Set down exactly the lines below, starting at the one that contains "Fat Content: A" and ending at the one that contains "Item Type: A bar", with both of those lines included and nothing else.

#### SOURCE INFORMATION ####

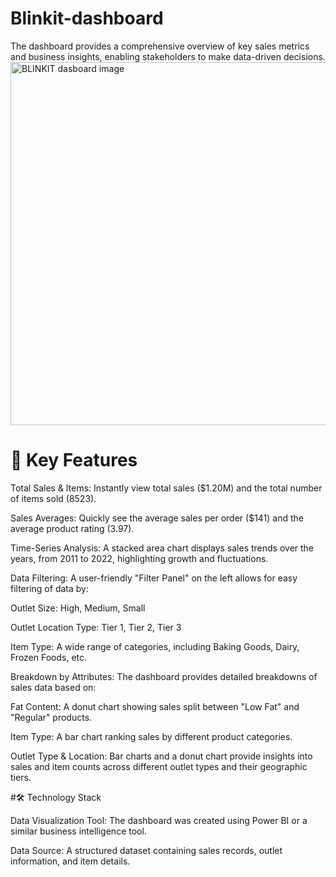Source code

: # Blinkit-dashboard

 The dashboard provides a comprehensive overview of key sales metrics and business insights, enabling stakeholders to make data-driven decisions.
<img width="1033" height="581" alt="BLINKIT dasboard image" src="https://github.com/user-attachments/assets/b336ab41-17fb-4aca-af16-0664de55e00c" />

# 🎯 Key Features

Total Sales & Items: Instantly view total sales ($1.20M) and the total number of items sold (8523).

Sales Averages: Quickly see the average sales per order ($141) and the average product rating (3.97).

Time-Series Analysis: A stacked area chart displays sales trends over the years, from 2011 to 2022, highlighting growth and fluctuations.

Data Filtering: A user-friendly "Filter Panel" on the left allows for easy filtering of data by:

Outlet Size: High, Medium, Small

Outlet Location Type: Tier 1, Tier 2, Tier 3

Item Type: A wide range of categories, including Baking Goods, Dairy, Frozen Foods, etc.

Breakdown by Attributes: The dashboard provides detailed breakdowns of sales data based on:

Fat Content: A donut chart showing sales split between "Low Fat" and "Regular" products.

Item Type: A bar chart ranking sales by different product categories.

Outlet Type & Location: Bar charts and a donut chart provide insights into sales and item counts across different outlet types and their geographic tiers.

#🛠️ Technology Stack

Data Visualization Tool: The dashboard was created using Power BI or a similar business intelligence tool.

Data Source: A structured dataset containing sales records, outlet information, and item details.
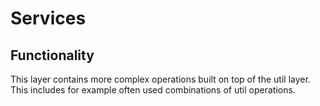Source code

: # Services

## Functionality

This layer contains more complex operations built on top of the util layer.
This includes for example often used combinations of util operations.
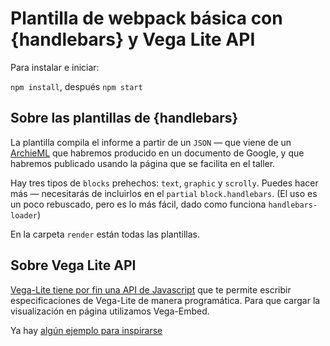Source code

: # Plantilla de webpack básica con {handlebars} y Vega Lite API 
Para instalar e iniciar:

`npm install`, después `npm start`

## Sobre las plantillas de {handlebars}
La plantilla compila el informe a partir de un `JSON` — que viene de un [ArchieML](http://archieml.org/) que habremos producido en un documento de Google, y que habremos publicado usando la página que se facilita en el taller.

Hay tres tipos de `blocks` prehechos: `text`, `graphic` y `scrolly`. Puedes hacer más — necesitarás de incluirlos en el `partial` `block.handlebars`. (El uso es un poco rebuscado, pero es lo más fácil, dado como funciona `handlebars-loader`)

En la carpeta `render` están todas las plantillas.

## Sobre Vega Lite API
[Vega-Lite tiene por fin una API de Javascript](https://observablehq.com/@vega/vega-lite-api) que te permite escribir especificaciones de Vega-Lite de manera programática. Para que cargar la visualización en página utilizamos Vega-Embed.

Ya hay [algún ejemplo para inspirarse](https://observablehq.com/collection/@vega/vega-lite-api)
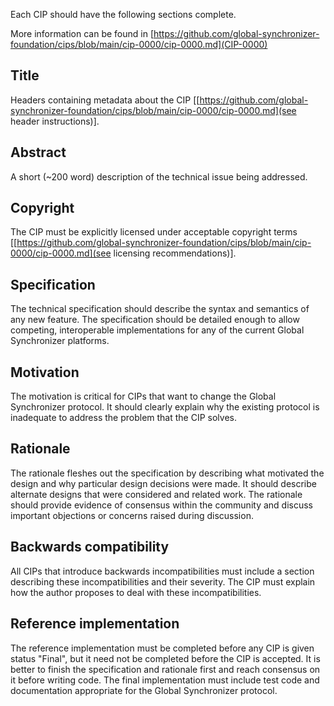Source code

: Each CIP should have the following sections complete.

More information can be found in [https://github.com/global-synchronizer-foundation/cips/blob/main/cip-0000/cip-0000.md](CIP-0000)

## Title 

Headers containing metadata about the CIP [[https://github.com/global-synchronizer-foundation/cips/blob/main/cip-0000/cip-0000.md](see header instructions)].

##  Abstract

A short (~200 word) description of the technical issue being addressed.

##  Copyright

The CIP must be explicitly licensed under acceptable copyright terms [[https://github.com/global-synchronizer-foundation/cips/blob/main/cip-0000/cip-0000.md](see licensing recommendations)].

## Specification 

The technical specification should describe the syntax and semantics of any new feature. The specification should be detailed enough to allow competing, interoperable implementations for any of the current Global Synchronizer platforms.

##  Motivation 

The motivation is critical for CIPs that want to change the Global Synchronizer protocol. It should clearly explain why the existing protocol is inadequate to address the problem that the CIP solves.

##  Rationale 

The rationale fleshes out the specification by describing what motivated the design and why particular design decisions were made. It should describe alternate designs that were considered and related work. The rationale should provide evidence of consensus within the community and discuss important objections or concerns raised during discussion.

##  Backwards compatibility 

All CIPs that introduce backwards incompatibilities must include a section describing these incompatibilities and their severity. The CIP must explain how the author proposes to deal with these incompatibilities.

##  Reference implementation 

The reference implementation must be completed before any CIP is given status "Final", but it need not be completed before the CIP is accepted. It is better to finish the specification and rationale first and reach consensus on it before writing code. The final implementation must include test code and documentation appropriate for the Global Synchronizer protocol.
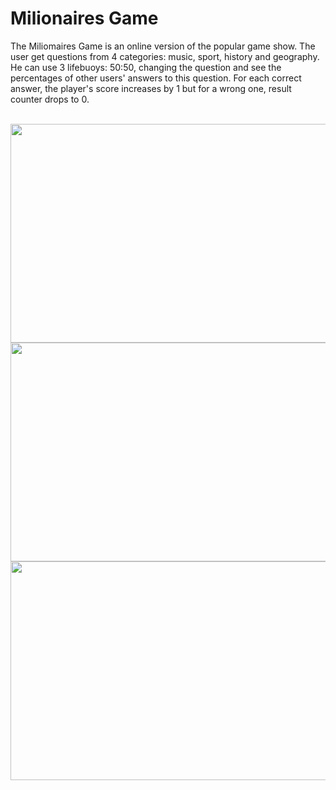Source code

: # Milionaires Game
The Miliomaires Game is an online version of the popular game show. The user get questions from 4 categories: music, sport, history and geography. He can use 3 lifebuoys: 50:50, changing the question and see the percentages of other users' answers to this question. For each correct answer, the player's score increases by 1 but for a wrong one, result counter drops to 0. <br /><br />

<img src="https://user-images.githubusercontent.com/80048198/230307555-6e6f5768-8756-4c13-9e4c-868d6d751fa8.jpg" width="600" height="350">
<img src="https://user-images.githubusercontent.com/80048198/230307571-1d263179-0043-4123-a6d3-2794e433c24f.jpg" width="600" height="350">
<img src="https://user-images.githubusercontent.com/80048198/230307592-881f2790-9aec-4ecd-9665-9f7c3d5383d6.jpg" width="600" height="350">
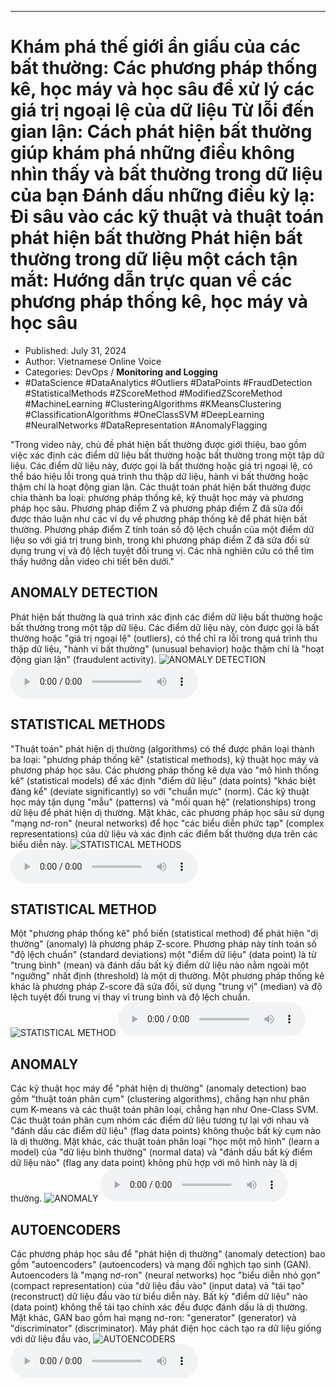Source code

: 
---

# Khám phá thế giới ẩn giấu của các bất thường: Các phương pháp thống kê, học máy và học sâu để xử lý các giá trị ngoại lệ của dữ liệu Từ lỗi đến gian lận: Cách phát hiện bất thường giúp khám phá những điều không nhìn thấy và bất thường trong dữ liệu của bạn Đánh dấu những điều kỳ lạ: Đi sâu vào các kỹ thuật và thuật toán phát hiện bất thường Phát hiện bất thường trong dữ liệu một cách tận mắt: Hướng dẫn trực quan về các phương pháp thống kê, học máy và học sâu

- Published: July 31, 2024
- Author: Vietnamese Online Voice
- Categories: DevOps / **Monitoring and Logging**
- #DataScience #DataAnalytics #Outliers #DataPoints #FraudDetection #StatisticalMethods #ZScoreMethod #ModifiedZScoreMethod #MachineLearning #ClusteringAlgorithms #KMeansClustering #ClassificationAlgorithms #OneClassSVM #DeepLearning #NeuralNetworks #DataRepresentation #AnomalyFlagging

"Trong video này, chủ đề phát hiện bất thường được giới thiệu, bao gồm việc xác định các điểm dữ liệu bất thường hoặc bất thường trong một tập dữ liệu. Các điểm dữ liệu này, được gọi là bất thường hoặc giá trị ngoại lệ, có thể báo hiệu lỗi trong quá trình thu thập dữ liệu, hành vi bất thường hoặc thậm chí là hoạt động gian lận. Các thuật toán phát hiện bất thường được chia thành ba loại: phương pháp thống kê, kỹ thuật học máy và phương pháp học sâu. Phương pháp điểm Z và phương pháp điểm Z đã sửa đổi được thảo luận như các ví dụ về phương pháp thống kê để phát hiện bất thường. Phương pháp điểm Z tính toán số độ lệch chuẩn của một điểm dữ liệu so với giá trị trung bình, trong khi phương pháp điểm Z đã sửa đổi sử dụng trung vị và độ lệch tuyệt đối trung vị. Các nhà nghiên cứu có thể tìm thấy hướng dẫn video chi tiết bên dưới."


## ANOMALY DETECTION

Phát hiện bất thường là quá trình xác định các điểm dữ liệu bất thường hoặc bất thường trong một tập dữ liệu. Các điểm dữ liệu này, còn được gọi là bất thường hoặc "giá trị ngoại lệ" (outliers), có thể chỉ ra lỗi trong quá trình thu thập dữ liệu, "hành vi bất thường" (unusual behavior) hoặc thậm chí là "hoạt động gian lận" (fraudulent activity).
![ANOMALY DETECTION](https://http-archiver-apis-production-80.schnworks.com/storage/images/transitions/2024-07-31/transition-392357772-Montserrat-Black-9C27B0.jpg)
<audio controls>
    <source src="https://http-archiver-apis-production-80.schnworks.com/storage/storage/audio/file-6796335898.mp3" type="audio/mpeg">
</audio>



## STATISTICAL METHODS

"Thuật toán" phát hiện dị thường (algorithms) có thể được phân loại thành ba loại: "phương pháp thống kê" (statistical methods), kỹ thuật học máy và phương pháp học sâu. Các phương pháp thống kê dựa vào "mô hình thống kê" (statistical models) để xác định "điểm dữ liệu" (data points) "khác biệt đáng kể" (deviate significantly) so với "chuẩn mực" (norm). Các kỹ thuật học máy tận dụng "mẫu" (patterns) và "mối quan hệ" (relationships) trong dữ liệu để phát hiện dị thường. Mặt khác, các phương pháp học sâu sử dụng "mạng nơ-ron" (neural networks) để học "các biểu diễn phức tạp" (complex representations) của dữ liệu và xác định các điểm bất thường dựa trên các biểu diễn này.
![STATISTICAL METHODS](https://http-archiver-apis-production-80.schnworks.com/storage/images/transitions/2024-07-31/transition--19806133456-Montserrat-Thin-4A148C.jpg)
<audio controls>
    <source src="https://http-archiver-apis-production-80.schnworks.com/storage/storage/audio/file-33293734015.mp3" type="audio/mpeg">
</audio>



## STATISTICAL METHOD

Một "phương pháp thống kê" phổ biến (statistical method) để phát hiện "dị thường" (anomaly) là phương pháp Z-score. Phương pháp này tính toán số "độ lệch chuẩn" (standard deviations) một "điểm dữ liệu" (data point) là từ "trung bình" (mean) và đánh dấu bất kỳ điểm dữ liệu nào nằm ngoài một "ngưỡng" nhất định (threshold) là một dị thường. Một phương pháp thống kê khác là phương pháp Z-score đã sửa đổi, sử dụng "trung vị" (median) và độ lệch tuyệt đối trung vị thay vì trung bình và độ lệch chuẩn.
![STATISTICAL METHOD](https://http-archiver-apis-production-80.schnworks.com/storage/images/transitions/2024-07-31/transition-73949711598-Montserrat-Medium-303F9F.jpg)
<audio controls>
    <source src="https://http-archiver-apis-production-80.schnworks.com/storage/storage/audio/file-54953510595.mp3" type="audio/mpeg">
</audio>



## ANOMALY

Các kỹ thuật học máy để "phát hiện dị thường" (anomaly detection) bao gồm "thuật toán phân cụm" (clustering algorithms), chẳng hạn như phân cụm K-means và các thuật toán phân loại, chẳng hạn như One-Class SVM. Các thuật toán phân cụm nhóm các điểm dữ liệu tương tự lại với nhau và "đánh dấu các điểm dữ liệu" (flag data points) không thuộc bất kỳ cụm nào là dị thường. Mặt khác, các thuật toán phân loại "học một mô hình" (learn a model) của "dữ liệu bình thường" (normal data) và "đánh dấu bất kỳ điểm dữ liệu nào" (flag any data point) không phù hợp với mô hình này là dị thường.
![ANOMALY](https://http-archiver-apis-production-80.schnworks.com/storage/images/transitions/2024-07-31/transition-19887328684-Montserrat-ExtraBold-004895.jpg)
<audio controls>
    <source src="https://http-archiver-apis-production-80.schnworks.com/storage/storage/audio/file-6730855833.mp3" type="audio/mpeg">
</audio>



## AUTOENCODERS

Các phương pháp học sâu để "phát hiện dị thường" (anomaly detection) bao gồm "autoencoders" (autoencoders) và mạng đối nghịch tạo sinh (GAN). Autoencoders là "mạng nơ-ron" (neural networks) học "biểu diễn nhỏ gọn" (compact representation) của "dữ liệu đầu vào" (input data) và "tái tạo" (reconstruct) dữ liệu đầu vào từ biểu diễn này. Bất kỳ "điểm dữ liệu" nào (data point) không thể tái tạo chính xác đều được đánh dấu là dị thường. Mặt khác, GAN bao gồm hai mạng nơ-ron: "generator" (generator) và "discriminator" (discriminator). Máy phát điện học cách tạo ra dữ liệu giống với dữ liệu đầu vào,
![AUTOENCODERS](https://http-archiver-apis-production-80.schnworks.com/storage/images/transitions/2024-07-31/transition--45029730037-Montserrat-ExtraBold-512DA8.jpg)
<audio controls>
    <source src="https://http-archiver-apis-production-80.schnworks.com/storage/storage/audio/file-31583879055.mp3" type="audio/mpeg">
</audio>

####

*EXERCISE RESPONSE:*
Fat Content: A donut chart showing sales split between "Low Fat" and "Regular" products.

Item Type: A bar chart ranking sales by different product categories.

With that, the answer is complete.